How and what the apps monitor varies by program, but generally, it’s:
- How hard you break
- How abruptly you turn
- How fast you drive
- How many hours you drive per day
- Time of day that you drive the most
- How often you’re on the phone while driving
When you get above a certain score or complete your program, you may be eligible for a large insurance discount. You could take up to 30% off your premium with either GEICO’s DriveEasy program or State Farm’s Drive Safe & SaveTM program, for example.
However, you should seriously think about your driving habits before enrolling in one of these programs because, if you don’t drive well while using them – your rates will rise.
Our Recommendations for Auto Insurance
Following our expert evaluation, we recommend GEICO, Progressive or State Farm for your auto insurance. While these providers are excellent options, it is still wise to compare quotes. A comparison tool is the easiest way to compare free auto insurance quotes, and you can use our quote box to get started. Just enter your zip code to use the tool.
GEICO: Best Overall
GEICO earned an overall rating of 9.1 out of 10, receiving high scores for industry reputation, coverage, cost and customer experience. Aside from being known to offer the industry’s lowest rates, GEICO offers numerous savings opportunities, including:
- Daytime running lights discount
- Added safety features discounts
- Good driver discount
- New vehicle discount
- Driver’s education discount
Progressive: Best for High-Risk Drivers
Progressive earned a 9.1 overall rating in our expert analysis and is known to be the best option for drivers with a history of higher risk. Some of the discounts Progressive offers include:
- Good student discount
- Distant student discount
- Teen driver discount
- Pay-in-full discount
- Paperless discount
Read more: Progressive insurance review
State Farm: Best Student Discounts
In our expert evaluation, State Farm earned a 9.1 rating overall. This company is known to give multiple discount opportunities and strong customer service, while also receiving high ratings for industry reputation and coverage. In addition to the best-in-industry student discount (25%), State Farm offers these:
- Distant student discount
- Anti-theft system discount
- Accident-free discount
- Driver training discount
- Passive restraint discount
Why are car insurance rates higher for males?
Insurance rates are higher for males because insurance providers have decided they are riskier and more likely to get into an accident.
Which gender pays more for car insurance?
Data shows that men pay more for car insurance than women. However, there are some states where it is illegal to factor in a person’s gender for their insurance premiums. These states include:
• North Carolina
Who pays more for car insurance, married or single individuals?
Single people tend to pay more for auto insurance than married people. Insurance companies generally believe that married couples are more likely to be bundle policies under the same insurer and are financially safer with combined incomes.
Which age group pays the most for car insurance?
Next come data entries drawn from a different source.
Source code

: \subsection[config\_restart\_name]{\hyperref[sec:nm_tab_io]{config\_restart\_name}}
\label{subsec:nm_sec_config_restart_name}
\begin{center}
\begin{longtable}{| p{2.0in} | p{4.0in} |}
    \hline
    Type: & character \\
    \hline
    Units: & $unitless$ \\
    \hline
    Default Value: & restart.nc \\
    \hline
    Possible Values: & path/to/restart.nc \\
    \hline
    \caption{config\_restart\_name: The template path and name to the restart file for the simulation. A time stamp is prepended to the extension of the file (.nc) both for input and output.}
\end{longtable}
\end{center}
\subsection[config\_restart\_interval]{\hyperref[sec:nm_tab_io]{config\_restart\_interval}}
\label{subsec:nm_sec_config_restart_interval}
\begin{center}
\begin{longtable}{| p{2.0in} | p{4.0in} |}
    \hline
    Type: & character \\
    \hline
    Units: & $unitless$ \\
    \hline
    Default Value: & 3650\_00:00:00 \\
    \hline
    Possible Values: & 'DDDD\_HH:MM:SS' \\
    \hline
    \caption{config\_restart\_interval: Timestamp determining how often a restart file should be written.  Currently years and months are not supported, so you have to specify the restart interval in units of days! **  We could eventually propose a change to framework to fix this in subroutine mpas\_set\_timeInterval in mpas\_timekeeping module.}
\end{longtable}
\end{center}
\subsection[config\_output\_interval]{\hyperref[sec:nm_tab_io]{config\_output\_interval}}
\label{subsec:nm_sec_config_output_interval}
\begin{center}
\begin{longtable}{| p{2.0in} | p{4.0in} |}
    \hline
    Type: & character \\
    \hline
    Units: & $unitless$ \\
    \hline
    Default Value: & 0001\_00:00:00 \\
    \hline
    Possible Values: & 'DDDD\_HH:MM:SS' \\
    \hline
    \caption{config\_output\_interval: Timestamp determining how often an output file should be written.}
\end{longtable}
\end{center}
Teen drivers between 16 and 19 years tend to pay the most for car insurance. The national average rate for 16-year-olds is $6,912 per year. For 17-year-olds, it’s $5,612, and for 18-year-olds, it’s $4,958. Nineteen-year-olds pay an average annual rate of $3,708. Drivers these ages are perceived to be a higher risk to insurers because they have less experience behind the wheel and are more likely to engage in risky driving.
**Note: Insurance companies often base rates on whatever gender is listed on a person’s license, regardless of how that person identifies. For some providers, transgender and nonbinary individuals may have to identify themselves as either man or woman when applying for insurance. Some providers might also classify gender (man, woman) and biological sex (male, female) as the same thing when deciding rates.